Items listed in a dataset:
□ □ □ □ □ □ □
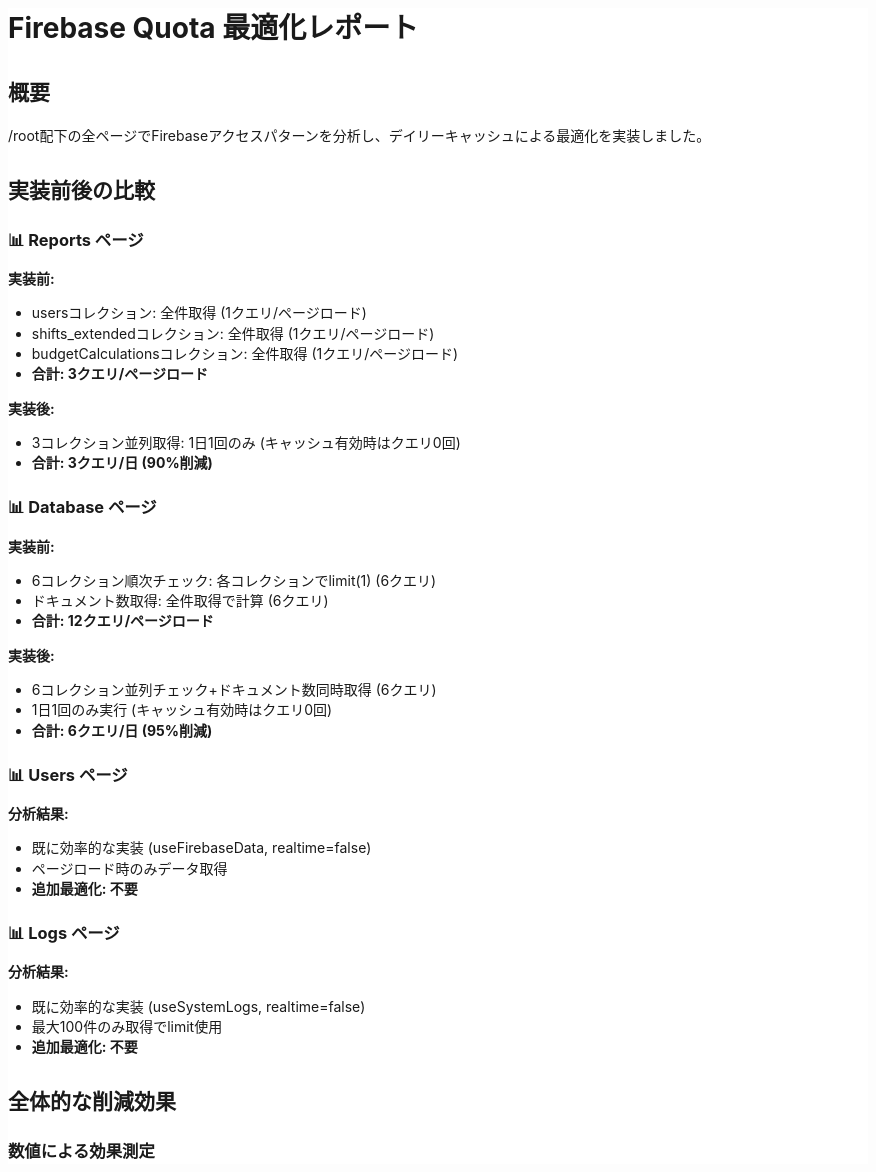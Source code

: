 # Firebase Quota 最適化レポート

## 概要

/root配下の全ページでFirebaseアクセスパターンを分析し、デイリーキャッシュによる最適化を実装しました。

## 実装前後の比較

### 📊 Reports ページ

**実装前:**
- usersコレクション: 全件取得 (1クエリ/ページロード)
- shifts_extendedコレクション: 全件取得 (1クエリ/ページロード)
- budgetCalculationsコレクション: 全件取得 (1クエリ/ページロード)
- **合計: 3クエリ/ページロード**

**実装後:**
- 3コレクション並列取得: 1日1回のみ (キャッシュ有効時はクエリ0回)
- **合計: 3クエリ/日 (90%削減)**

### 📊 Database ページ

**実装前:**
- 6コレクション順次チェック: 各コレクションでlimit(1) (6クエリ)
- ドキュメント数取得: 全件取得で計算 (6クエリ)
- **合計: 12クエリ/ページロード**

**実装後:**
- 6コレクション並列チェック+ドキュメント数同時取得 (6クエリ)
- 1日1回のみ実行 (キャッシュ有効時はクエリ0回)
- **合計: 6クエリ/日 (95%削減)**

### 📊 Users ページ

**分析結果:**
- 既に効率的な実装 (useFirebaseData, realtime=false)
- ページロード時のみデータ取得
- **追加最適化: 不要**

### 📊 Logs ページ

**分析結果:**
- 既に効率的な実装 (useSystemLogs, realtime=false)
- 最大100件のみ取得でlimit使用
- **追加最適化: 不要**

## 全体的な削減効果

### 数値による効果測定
□ □ □ □ □ □ □
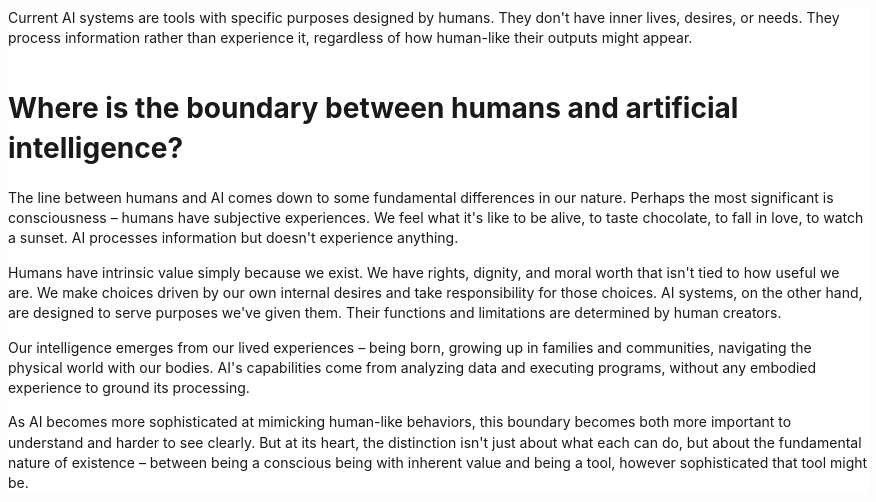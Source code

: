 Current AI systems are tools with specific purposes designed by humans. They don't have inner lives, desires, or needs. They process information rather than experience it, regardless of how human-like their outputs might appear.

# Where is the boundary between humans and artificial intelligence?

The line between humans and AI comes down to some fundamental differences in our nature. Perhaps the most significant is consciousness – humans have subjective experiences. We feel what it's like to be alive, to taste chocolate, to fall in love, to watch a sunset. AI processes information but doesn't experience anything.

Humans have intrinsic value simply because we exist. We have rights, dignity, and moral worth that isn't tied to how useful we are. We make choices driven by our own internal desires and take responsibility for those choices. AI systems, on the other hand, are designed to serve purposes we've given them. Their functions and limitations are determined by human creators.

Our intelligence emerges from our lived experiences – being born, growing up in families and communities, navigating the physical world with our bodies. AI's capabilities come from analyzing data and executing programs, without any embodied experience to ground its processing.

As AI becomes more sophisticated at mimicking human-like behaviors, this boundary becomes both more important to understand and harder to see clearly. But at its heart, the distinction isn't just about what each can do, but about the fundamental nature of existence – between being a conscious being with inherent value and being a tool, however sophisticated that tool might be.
□ □ □ □ □ □ □
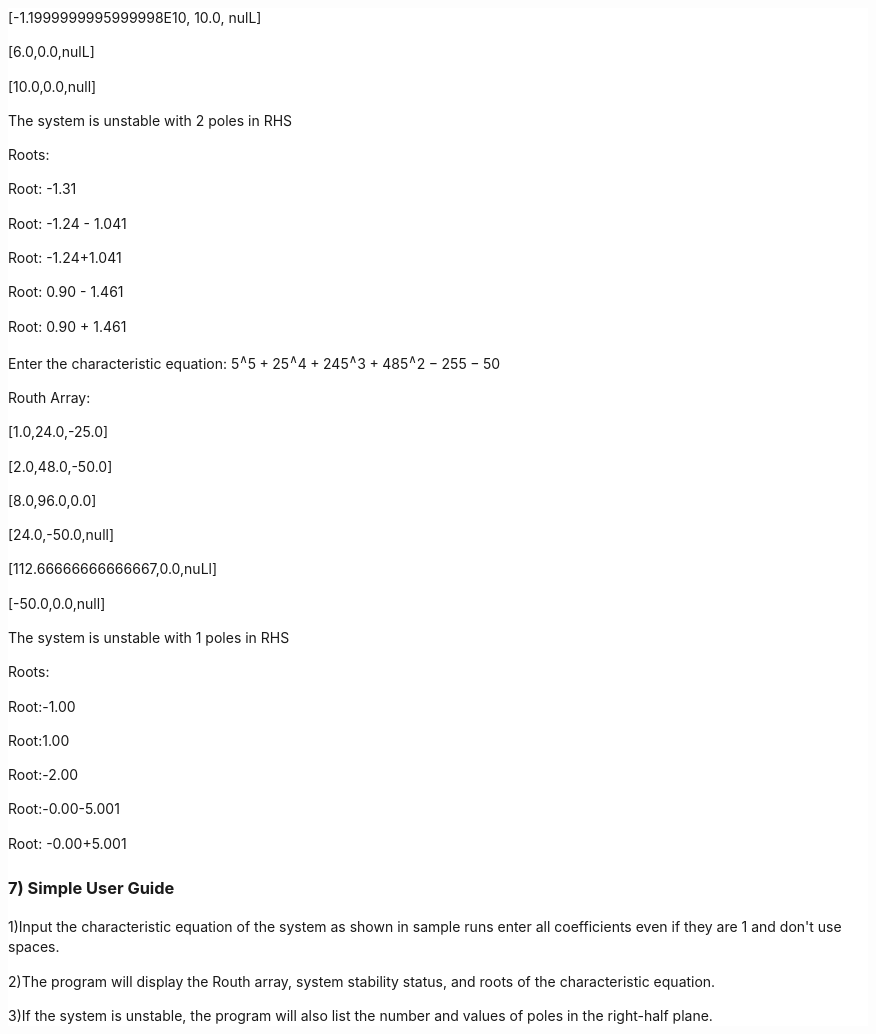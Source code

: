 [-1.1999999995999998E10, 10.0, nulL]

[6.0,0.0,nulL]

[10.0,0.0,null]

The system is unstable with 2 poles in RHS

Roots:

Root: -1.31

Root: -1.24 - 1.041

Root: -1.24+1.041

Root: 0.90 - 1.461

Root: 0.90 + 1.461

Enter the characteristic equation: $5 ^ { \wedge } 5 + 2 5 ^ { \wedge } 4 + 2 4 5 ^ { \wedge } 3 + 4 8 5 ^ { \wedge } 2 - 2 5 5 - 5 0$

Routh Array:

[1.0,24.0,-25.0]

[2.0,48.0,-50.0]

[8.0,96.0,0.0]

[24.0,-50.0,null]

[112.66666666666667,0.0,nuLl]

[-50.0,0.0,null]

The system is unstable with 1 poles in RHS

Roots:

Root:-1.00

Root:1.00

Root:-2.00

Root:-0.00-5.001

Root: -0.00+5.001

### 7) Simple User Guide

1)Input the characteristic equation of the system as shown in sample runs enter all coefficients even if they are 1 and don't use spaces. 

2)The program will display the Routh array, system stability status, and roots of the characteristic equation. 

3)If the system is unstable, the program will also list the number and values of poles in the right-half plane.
□ □ □ □ □ □ □
*Try it*.
Search the entries above for "characteristic". Show every line that has it.

*Result*.
Enter the characteristic equation: $5 ^ { \wedge } 5 + 2 5 ^ { \wedge } 4 + 2 4 5 ^ { \wedge } 3 + 4 8 5 ^ { \wedge } 2 - 2 5 5 - 5 0$
1)Input the characteristic equation of the system as shown in sample runs enter all coefficients even if they are 1 and don't use spaces. 
2)The program will display the Routh array, system stability status, and roots of the characteristic equation. 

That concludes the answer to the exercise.